Available data
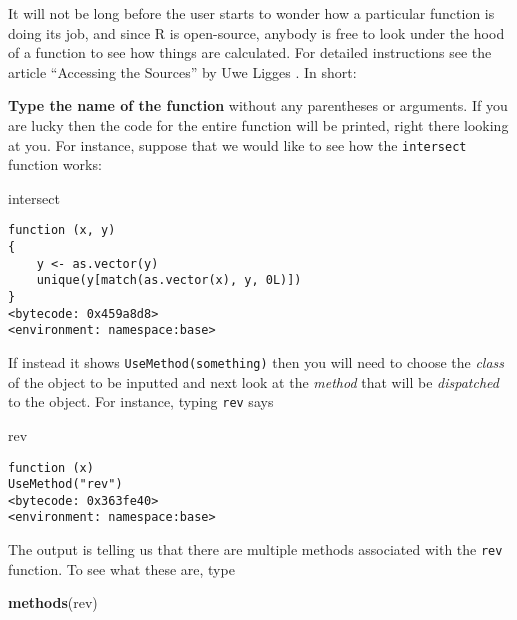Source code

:\documentclass[]{book}
\newenvironment{Shaded}{\begin{snugshade}}{\end{snugshade}}
\newcommand{\KeywordTok}[1]{\textcolor[rgb]{0.13,0.29,0.53}{\textbf{{#1}}}}
\newcommand{\NormalTok}[1]{{#1}}
\numberwithin{equation}{chapter}
\numberwithin{figure}{chapter}
\theoremstyle{plain}
\theoremstyle{definition}
\theoremstyle{remark}
\theoremstyle{definition}
\theoremstyle{definition}
\theoremstyle{remark}
\begin{document}
It will not be long before the user starts to wonder how a particular
function is doing its job, and since R is open-source, anybody is free
to look under the hood of a function to see how things are calculated.
For detailed instructions see the article ``Accessing the Sources'' by
Uwe Ligges \autocite{Ligges2006}. In short:

\textbf{Type the name of the function} without any parentheses or
arguments. If you are lucky then the code for the entire function will
be printed, right there looking at you. For instance, suppose that we
would like to see how the \texttt{intersect}
 function works:

\begin{Shaded}
\begin{Highlighting}[]
\NormalTok{intersect}
\end{Highlighting}
\end{Shaded}

\begin{verbatim}
function (x, y) 
{
    y <- as.vector(y)
    unique(y[match(as.vector(x), y, 0L)])
}
<bytecode: 0x459a8d8>
<environment: namespace:base>
\end{verbatim}

If instead it shows \texttt{UseMethod(something)}
 then you will need to choose the
\emph{class} of the object to be inputted and next look at the
\emph{method} that will be \emph{dispatched} to the object. For
instance, typing \texttt{rev}  says

\begin{Shaded}
\begin{Highlighting}[]
\NormalTok{rev}
\end{Highlighting}
\end{Shaded}

\begin{verbatim}
function (x) 
UseMethod("rev")
<bytecode: 0x363fe40>
<environment: namespace:base>
\end{verbatim}

The output is telling us that there are multiple methods associated with
the \texttt{rev} function. To see what these are, type

\begin{Shaded}
\begin{Highlighting}[]
\KeywordTok{methods}\NormalTok{(rev)}
\end{Highlighting}
\end{Shaded}
\end{document}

What is needed
Send back every line above exactly, skipping all pictures.

Reply to the exercise
Source code

:\documentclass[]{book}
\newenvironment{Shaded}{\begin{snugshade}}{\end{snugshade}}
\newcommand{\KeywordTok}[1]{\textcolor[rgb]{0.13,0.29,0.53}{\textbf{{#1}}}}
\newcommand{\NormalTok}[1]{{#1}}
\numberwithin{equation}{chapter}
\numberwithin{figure}{chapter}
\theoremstyle{plain}
\theoremstyle{definition}
\theoremstyle{remark}
\theoremstyle{definition}
\theoremstyle{definition}
\theoremstyle{remark}
\begin{document}
It will not be long before the user starts to wonder how a particular
function is doing its job, and since R is open-source, anybody is free
to look under the hood of a function to see how things are calculated.
For detailed instructions see the article ``Accessing the Sources'' by
Uwe Ligges \autocite{Ligges2006}. In short:

\textbf{Type the name of the function} without any parentheses or
arguments. If you are lucky then the code for the entire function will
be printed, right there looking at you. For instance, suppose that we
would like to see how the \texttt{intersect}
 function works:

\begin{Shaded}
\begin{Highlighting}[]
\NormalTok{intersect}
\end{Highlighting}
\end{Shaded}

\begin{verbatim}
function (x, y) 
{
    y <- as.vector(y)
    unique(y[match(as.vector(x), y, 0L)])
}
<bytecode: 0x459a8d8>
<environment: namespace:base>
\end{verbatim}

If instead it shows \texttt{UseMethod(something)}
 then you will need to choose the
\emph{class} of the object to be inputted and next look at the
\emph{method} that will be \emph{dispatched} to the object. For
instance, typing \texttt{rev}  says

\begin{Shaded}
\begin{Highlighting}[]
\NormalTok{rev}
\end{Highlighting}
\end{Shaded}

\begin{verbatim}
function (x) 
UseMethod("rev")
<bytecode: 0x363fe40>
<environment: namespace:base>
\end{verbatim}

The output is telling us that there are multiple methods associated with
the \texttt{rev} function. To see what these are, type

\begin{Shaded}
\begin{Highlighting}[]
\KeywordTok{methods}\NormalTok{(rev)}
\end{Highlighting}
\end{Shaded}
\end{document}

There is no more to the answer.